Community
Participate
Working Groups
Build: TPTP-4.2.1.1-200611271752 Follow the steps *exactly* as outlined below: Make sure that a standalone installation of the Agent Controller is configured and started. 1) Extract the zip file attached to a directory. It should contain three files: HelloWorld.class, Classpath.class, and ForClasspath.class. 2) Open the profile launch configuration and create a launch configuration of type "External Java Application". 3) Switch to the Main tab and browse to the "Classpath.class" file 4) Switch to the Monitor tab and de-select everything but "Execution Time Analysis" 5) Click apply 6) Repeat step 2-5 but select "HelloWorld.class" in step 3) 7) Keep alternating between launching Classpath and Helloworld. The launch progress will eventually get stuck at 78% and it will not respond until it is restarted. This is blocking me from running the automated launch test suites. I can consistenly reproduce this problem on my machine.
Created attachment 54719 [details] Test classes
I'm using IBM JRE 1.5: java version "1.5.0" Java(TM) 2 Runtime Environment, Standard Edition (build pwi32dev-20060511 (SR2)) IBM J9 VM (build 2.3, J2RE 1.5.0 IBM J9 2.3 Windows XP x86-32 j9vmwi3223-2006050 4 (JIT enabled) J9VM - 20060501_06428_lHdSMR JIT - 20060428_1800_r8 GC - 20060501_AA) JCL - 20060511a
Andy - please take a look immediately so that an assessment can be made for 4.2.1.1.
I am unable to reproduce this problem. I ran about 50 iterations of these tests without any problems. I tried both with a 4.3 TPTP client and a 4.2.1.1 client. My JVM is slightly different than yours. My JVM is: java version "1.5.0" Java(TM) 2 Runtime Environment, Standard Edition (build pwi32devifx-20060124) IBM J9 VM (build 2.3, J2RE 1.5.0 IBM J9 2.3 Windows XP x86-32 j9vmwi3223ifx-2006 0124 (JIT enabled) J9VM - 20051027_03723_lHdSMR JIT - 20051027_1437_r8 GC - 20051020_AA) JCL - 20060120 I believe the JVM you are using is one that Paul Slauenwhite was using for a problem he reported last week. I wasn't able to reproduce that problem either (nor was I able to find a place to download that JVM). Can you try this with a different JVM? Kevin says the automated test suites worked for him with 4.2.1.1 on an Itanium-based system.
I suspect that this is a concurrency problem that can't consistently be reproduced. Nevertheless, I can easily reproduce this problem when I alternate between launching the two applications. Navid too has hit similar problems. I will try this with a different JVM and let you know the results shortly.

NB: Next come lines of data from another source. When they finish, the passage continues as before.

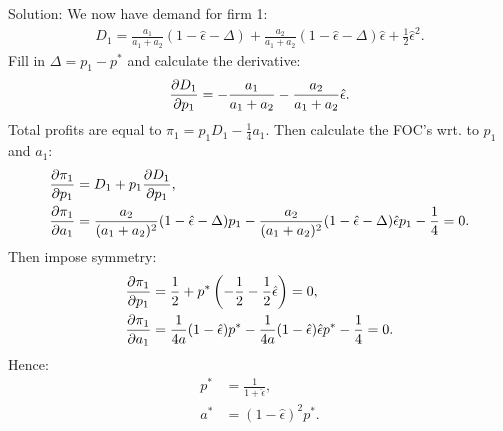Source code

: \begin{enumerate}
	      Solution: We now have demand for firm 1:
	      \begin{align*}
		      D_1=\frac{a_1}{a_1+a_2}(1-\hat\epsilon-\Delta)
		      +\frac{a_2}{a_1+a_2}(1-\hat\epsilon-\Delta)\hat\epsilon
		      +\frac{1}{2}\hat\epsilon^2.
	      \end{align*}
	      Fill in $\Delta=p_1-p^*$ and calculate the derivative:
	      \begin{align*}
		      \frac{\partial D_1}{\partial p_1}=-\frac{a_1}{a_1+a_2}-\frac{a_2}{a_1+a_2}\hat\epsilon.
	      \end{align*}
	      Total profits are equal to $\pi_1=p_1D_1-\frac{1}{4}a_1$. Then
	      calculate the FOC's wrt. to $p_1$ and $a_1$:
	      \begin{align*}
		      \frac{\partial \pi_1}{\partial p_1} & =D_1+p_1\frac{\partial D_1}{\partial p_1},                            \\
		      \frac{\partial \pi_1}{\partial a_1} & =\frac{a_2}{(a_1+a_2)^2}(1-\hat\epsilon-\Delta)p_1-
		      \frac{a_2}{(a_1+a_2)^2}(1-\hat\epsilon-\Delta)\hat\epsilon p_1-\frac{1}{4}=0.
	      \end{align*}
	      Then impose symmetry:
	      \begin{align*}
		      \frac{\partial \pi_1}{\partial p_1} & =\frac{1}{2}+p^*\left(-\frac{1}{2}-\frac{1}{2}\hat\epsilon\right)=0, \\
		      \frac{\partial \pi_1}{\partial a_1} & =\frac{1}{4a}(1-\hat\epsilon)p^*
		      -\frac{1}{4a}(1-\hat\epsilon)\hat\epsilon p^*-\frac{1}{4}=0.
	      \end{align*}
	      Hence:
	      \begin{align*}
		p^*&=\frac{1}{1+\hat\epsilon},\\
		a^*&=(1-\hat\epsilon)^2p^*.
	      \end{align*}
\end{enumerate}
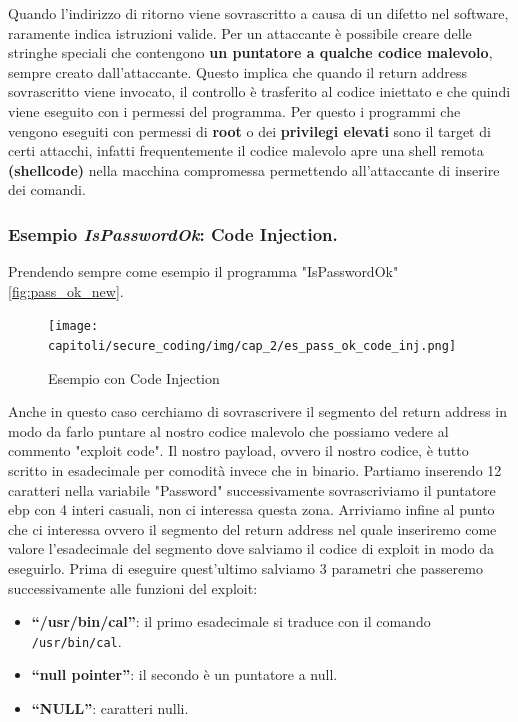 Quando l'indirizzo di ritorno viene sovrascritto a causa di un difetto nel software,
raramente indica istruzioni valide. Per un attaccante è possibile creare delle
stringhe speciali che contengono \textbf{un puntatore a qualche codice malevolo},
sempre creato dall'attaccante. Questo implica che quando il return address sovrascritto
viene invocato, il controllo è trasferito al codice iniettato e che quindi viene
eseguito con i permessi del programma. Per questo i programmi che vengono eseguiti
con permessi di \textbf{root} o dei \textbf{privilegi elevati} sono il target di
certi attacchi, infatti frequentemente il codice malevolo apre una shell remota
\textbf{(shellcode)} nella macchina compromessa permettendo all'attaccante di inserire
dei comandi.

\subsubsection{Esempio \textit{IsPasswordOk}: Code Injection.}

Prendendo sempre come esempio il programma "IsPasswordOk" \ref{fig:pass_ok_new}.

\begin{figure}[H]
    \centering
    \texttt{[image: capitoli/secure\_coding/img/cap\_2/es\_pass\_ok\_code\_inj.png]}
    \caption{Esempio con Code Injection}\label{fig:es_pass_ok_code_inj}
\end{figure}

Anche in questo caso cerchiamo di sovrascrivere il segmento del return address in modo
da farlo puntare al nostro codice malevolo che possiamo vedere al commento "exploit code".
Il nostro payload, ovvero il nostro codice, è tutto scritto in esadecimale per comodità
invece che in binario. Partiamo inserendo 12 caratteri nella variabile "Password"
successivamente sovrascriviamo il puntatore ebp con 4 interi casuali, non ci interessa
questa zona. Arriviamo infine al punto che ci interessa ovvero il segmento del return
address nel quale inseriremo come valore l'esadecimale del segmento dove salviamo
il codice di exploit in modo da eseguirlo. Prima di eseguire quest'ultimo salviamo 3
parametri che passeremo successivamente alle funzioni del exploit:

\begin{itemize}
    \item \textbf{``/usr/bin/cal''}: il primo esadecimale si traduce con il
          comando \verb|/usr/bin/cal|.
    \item \textbf{``null pointer''}: il secondo è un puntatore a null.
    \item \textbf{``NULL''}: caratteri nulli.
\end{itemize}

Created attachment 54747 [details] The Agent Controller log file Here's the agent controller log file in case it's needed.

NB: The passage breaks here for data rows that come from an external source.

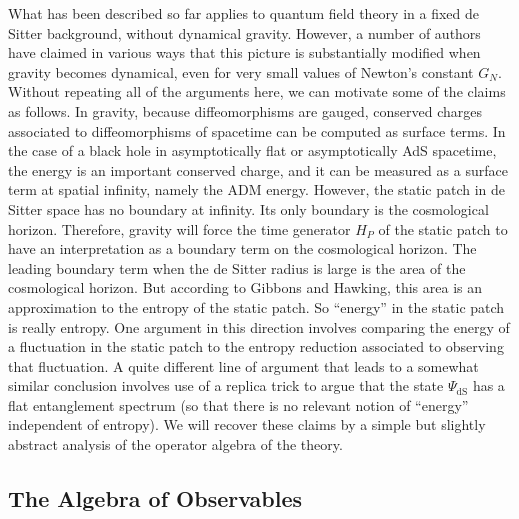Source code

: \documentclass[11pt,a4paper]{article}
\def\dS{{\mathrm{dS}}}
\begin{document}
What has been described so far applies to quantum field theory in a fixed de Sitter background, without dynamical gravity.   However, a number of authors
\cite{BanksOne,BanksTwo,SusskindA,Susskind}
have claimed in various ways
that this picture is substantially modified when gravity becomes dynamical, even for very small values of Newton's constant $G_N$.    Without repeating all of the arguments
here, we can motivate some of the claims as follows.   In gravity, because diffeomorphisms are gauged, conserved charges associated to diffeomorphisms of
spacetime can be computed as surface terms.   In the case of a black hole in asymptotically flat or asymptotically AdS spacetime, the energy is 
an important conserved charge, and it can be measured as a surface term at spatial infinity, namely the ADM energy.   However, the static patch in de Sitter space has
no boundary at infinity.   Its only boundary is the cosmological horizon.   Therefore, gravity will force the time generator $H_P$ of the static patch to have an interpretation
as a boundary term on the cosmological horizon.   The leading boundary term when the de Sitter radius is large is the area of the cosmological horizon.  But
according to Gibbons and Hawking, this area is an approximation to the entropy of the static patch.   So ``energy'' in the static patch is really entropy.
One argument in this direction \cite{Susskind} involves comparing the energy of a fluctuation in the static patch to the entropy
reduction associated to observing that fluctuation.   A quite different line of argument \cite{DST} that leads to a somewhat similar conclusion
involves use of a replica trick to argue that the state $\Psi_\dS$ has a flat
entanglement spectrum (so that there is no relevant notion of ``energy'' independent of entropy).   
  We will recover these claims by a simple but slightly abstract analysis of the operator
algebra of the theory.

\subsection{The Algebra of Observables}  
  
\end{document}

I can reproduce this with Sun JRE: java version "1.5.0_06" Java(TM) 2 Runtime Environment, Standard Edition (build 1.5.0_06-b05) Java HotSpot(TM) Client VM (build 1.5.0_06-b05, mixed mode) Btw, I have a hyperthreaded machine.
I can reproduce this after the third launch. Make sure that you perform the process launches quickly using the drop down menu of the profile toolbar item. Here's the order: HelloWorld, Classpath, HelloWorld (this process hangs).

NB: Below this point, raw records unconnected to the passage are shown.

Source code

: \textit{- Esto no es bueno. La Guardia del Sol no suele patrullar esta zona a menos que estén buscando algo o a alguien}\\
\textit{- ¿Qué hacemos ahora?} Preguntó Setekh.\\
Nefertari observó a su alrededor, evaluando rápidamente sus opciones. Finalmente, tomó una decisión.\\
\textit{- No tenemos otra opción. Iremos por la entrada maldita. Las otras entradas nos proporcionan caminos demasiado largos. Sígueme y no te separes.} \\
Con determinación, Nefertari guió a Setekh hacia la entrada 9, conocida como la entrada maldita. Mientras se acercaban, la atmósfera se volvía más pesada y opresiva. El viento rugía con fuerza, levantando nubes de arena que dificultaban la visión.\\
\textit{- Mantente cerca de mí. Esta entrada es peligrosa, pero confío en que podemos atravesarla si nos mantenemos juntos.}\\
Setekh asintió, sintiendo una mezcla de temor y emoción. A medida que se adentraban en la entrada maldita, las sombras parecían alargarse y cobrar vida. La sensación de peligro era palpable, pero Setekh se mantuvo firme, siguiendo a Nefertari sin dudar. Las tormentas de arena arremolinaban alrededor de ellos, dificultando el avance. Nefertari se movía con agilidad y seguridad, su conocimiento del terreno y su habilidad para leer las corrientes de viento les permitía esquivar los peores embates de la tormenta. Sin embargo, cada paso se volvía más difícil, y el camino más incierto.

I've come across this problem before. Note that someone has also mentioned this problem recently in the newsgroup. See the following entry posted on Nov 27th by Michael Sachs: Profiler - Launching stops at 78%
OK, I was waiting for one agent to terminate before starting the next. When I try it fast, I can reproduce the problem. The thing that happens is that an exception occurs inside ipcStopFlushing. We have an exception handler that catches the error and keeps this from manifesting itself as a crash, but there's a thread waiting for a response to the StopAgentDataFlush message. This is very probably caused by the first set of fixes we put into the 4.2.1.1 branch for memory leaks. I don't think it will be easy to fix. I'm don't really know why the exception is occurring in the ipcStopFlushing routine.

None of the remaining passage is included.